The entries below are to be reproduced in full, exactly as written.
□ □ □
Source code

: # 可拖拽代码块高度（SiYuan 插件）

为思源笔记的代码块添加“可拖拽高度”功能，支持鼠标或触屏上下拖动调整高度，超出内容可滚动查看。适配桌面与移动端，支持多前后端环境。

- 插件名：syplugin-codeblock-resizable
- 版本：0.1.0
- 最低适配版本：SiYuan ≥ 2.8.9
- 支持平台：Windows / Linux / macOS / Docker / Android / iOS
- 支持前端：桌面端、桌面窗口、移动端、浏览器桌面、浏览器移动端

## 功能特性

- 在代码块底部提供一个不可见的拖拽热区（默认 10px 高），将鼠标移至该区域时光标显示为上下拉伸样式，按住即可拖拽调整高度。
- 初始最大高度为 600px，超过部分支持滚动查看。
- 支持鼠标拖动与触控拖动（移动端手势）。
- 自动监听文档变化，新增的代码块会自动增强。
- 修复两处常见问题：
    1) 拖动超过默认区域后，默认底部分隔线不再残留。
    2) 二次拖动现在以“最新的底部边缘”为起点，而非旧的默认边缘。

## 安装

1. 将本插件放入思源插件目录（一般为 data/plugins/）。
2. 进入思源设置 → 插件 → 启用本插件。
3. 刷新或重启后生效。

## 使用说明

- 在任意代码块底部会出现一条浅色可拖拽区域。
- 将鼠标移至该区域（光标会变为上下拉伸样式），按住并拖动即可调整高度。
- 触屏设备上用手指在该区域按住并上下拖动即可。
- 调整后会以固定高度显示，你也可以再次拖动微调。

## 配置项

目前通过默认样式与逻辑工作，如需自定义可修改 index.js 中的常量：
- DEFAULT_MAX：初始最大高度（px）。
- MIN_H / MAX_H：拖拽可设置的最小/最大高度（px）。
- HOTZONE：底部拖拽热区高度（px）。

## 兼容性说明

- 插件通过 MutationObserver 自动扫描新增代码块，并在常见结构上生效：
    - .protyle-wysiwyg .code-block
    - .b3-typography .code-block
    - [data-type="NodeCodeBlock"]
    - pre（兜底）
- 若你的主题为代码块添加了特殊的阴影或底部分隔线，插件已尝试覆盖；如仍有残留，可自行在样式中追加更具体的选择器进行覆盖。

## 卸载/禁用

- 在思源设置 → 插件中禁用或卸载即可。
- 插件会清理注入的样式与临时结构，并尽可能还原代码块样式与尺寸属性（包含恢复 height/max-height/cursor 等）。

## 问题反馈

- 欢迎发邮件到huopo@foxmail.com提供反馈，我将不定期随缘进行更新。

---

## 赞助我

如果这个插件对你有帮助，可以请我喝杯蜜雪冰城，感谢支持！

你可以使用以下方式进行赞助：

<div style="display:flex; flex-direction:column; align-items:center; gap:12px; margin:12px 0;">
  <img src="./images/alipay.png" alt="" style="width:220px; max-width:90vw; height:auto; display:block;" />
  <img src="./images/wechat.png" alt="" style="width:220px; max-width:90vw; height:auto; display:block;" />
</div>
□ □ □
=== Task output ===
Source code

: # 可拖拽代码块高度（SiYuan 插件）

为思源笔记的代码块添加“可拖拽高度”功能，支持鼠标或触屏上下拖动调整高度，超出内容可滚动查看。适配桌面与移动端，支持多前后端环境。

- 插件名：syplugin-codeblock-resizable
- 版本：0.1.0
- 最低适配版本：SiYuan ≥ 2.8.9
- 支持平台：Windows / Linux / macOS / Docker / Android / iOS
- 支持前端：桌面端、桌面窗口、移动端、浏览器桌面、浏览器移动端

## 功能特性

- 在代码块底部提供一个不可见的拖拽热区（默认 10px 高），将鼠标移至该区域时光标显示为上下拉伸样式，按住即可拖拽调整高度。
- 初始最大高度为 600px，超过部分支持滚动查看。
- 支持鼠标拖动与触控拖动（移动端手势）。
- 自动监听文档变化，新增的代码块会自动增强。
- 修复两处常见问题：
    1) 拖动超过默认区域后，默认底部分隔线不再残留。
    2) 二次拖动现在以“最新的底部边缘”为起点，而非旧的默认边缘。

## 安装

1. 将本插件放入思源插件目录（一般为 data/plugins/）。
2. 进入思源设置 → 插件 → 启用本插件。
3. 刷新或重启后生效。

## 使用说明

- 在任意代码块底部会出现一条浅色可拖拽区域。
- 将鼠标移至该区域（光标会变为上下拉伸样式），按住并拖动即可调整高度。
- 触屏设备上用手指在该区域按住并上下拖动即可。
- 调整后会以固定高度显示，你也可以再次拖动微调。

## 配置项

目前通过默认样式与逻辑工作，如需自定义可修改 index.js 中的常量：
- DEFAULT_MAX：初始最大高度（px）。
- MIN_H / MAX_H：拖拽可设置的最小/最大高度（px）。
- HOTZONE：底部拖拽热区高度（px）。

## 兼容性说明

- 插件通过 MutationObserver 自动扫描新增代码块，并在常见结构上生效：
    - .protyle-wysiwyg .code-block
    - .b3-typography .code-block
    - [data-type="NodeCodeBlock"]
    - pre（兜底）
- 若你的主题为代码块添加了特殊的阴影或底部分隔线，插件已尝试覆盖；如仍有残留，可自行在样式中追加更具体的选择器进行覆盖。

## 卸载/禁用

- 在思源设置 → 插件中禁用或卸载即可。
- 插件会清理注入的样式与临时结构，并尽可能还原代码块样式与尺寸属性（包含恢复 height/max-height/cursor 等）。

## 问题反馈

- 欢迎发邮件到huopo@foxmail.com提供反馈，我将不定期随缘进行更新。

---

## 赞助我

如果这个插件对你有帮助，可以请我喝杯蜜雪冰城，感谢支持！

你可以使用以下方式进行赞助：

<div style="display:flex; flex-direction:column; align-items:center; gap:12px; margin:12px 0;">
  <img src="./images/alipay.png" alt="" style="width:220px; max-width:90vw; height:auto; display:block;" />
  <img src="./images/wechat.png" alt="" style="width:220px; max-width:90vw; height:auto; display:block;" />
</div>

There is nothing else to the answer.